Capybara is a powerful Ruby package for automating web interactions. It easily integrates with different drivers to execute automation scripts. While effective for web scraping with Ruby, it's still at risk of being blocked by heavily protected websites.
In this article, you'll learn how to avoid blocks and bans by implementing proxies with Capybara.
Set up a Proxy With Capybara
To begin, install the Capybara and Selenium Webdriver gems.
gem install capybara selenium-webdriver
Let's create a basic script that makes an HTTP request to https://httpbin.io/ip
, a website that returns the client's IP address.

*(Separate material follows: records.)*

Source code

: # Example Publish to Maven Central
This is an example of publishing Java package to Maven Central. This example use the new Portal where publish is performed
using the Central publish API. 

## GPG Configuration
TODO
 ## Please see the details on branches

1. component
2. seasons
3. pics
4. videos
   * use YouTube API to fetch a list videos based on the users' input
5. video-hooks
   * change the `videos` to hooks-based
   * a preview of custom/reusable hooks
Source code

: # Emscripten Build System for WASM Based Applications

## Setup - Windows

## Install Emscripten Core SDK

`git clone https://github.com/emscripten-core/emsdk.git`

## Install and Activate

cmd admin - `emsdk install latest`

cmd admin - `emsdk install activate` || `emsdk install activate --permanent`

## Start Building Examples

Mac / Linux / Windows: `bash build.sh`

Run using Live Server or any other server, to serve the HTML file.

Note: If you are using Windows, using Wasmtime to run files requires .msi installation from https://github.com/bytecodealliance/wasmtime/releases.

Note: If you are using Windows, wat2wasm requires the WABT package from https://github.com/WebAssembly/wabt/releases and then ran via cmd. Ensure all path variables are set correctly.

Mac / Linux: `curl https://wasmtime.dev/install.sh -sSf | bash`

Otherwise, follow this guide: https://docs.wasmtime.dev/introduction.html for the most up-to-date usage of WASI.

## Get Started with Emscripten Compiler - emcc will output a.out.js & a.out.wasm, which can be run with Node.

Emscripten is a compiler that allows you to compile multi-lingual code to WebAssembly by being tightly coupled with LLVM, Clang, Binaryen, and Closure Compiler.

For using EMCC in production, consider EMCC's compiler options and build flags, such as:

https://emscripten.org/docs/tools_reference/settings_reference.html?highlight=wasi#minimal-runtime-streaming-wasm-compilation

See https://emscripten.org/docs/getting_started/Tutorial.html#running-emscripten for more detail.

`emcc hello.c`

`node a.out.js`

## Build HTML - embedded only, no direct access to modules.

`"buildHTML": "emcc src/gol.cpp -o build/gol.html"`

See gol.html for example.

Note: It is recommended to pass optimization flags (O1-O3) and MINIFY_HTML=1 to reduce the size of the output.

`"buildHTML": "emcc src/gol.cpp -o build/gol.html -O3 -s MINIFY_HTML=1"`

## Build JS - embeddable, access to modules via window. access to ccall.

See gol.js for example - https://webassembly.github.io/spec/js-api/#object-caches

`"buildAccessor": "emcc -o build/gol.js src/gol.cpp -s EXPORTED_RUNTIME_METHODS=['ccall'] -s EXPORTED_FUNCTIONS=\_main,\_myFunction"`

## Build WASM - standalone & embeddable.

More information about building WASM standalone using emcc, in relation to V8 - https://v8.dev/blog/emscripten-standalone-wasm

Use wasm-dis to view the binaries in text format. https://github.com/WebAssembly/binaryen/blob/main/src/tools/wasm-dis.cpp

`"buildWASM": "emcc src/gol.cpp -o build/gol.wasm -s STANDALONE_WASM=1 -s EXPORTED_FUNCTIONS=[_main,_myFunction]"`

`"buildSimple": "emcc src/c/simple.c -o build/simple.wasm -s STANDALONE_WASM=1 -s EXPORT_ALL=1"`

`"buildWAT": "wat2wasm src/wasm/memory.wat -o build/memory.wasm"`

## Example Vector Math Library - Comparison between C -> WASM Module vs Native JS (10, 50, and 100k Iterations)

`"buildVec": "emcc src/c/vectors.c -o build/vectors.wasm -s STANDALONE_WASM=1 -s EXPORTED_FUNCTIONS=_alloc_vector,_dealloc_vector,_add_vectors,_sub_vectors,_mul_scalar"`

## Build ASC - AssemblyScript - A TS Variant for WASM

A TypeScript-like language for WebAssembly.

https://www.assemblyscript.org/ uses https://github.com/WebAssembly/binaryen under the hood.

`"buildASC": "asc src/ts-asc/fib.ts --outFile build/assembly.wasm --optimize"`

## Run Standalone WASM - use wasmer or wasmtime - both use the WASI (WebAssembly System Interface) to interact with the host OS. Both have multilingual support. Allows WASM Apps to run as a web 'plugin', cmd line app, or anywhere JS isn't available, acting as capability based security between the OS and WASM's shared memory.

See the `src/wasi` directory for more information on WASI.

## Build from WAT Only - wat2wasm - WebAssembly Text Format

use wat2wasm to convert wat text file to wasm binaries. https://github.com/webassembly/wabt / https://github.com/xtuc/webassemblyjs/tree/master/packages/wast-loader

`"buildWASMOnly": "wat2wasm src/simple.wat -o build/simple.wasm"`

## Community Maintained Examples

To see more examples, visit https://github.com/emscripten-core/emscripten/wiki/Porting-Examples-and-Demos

Include the following libraries at the beginning of your script:
require 'capybara'
require 'capybara/dsl'
require 'selenium-webdriver'
Next, define a Scraper
class and include the Capybara DSL module, which allows you to use Capybara methods within the class.
# ...
class Scraper
# include Capybara DSL to use Capybara methods
include Capybara::DSL
end
Define an initialize
method that configures a Selenium driver with headless Chrome inside the Scraper
class:
# ...
class Scraper
# ...
def initialize
# set Capybara to use the Selenium driver with headless Chrome
Capybara.register_driver :selenium do |app|
options = Selenium::WebDriver::Chrome::Options.new(args: ['headless'])
Capybara::Selenium::Driver.new(app, browser: :chrome, options: options)
end
Capybara.default_driver = :selenium
end
end
Then, define a scrape_data
method within the same class. This method navigates to HTTPBin, prints the HTML response, handles errors, and ensures that the Capybara session is reset and the browser is closed.
# ...
class Scraper
# ...
def scrape_data
begin
# navigate to the target URL
visit('https://httpbin.io/ip')
# print the response HTML
puts page.html
rescue => e
# print error
puts "An error occurred: #{e.message}"
ensure
# ensure the session is reset and close the browser
Capybara.reset!
end
end
end
Finally, create an instance of the Scraper
class and call the scrape_data
method to execute the scraping operation:
# ...
# create an instance of the Scraper class and fetch the data
request = Scraper.new
request.scrape_data
Merge the code snippets. Your complete code should look like this:
require 'capybara'
require 'capybara/dsl'
require 'selenium-webdriver'
class Scraper
# include Capybara DSL to use Capybara methods
include Capybara::DSL
def initialize
# set Capybara to use the Selenium driver with headless Chrome
Capybara.register_driver :selenium do |app|
options = Selenium::WebDriver::Chrome::Options.new(args: ['headless'])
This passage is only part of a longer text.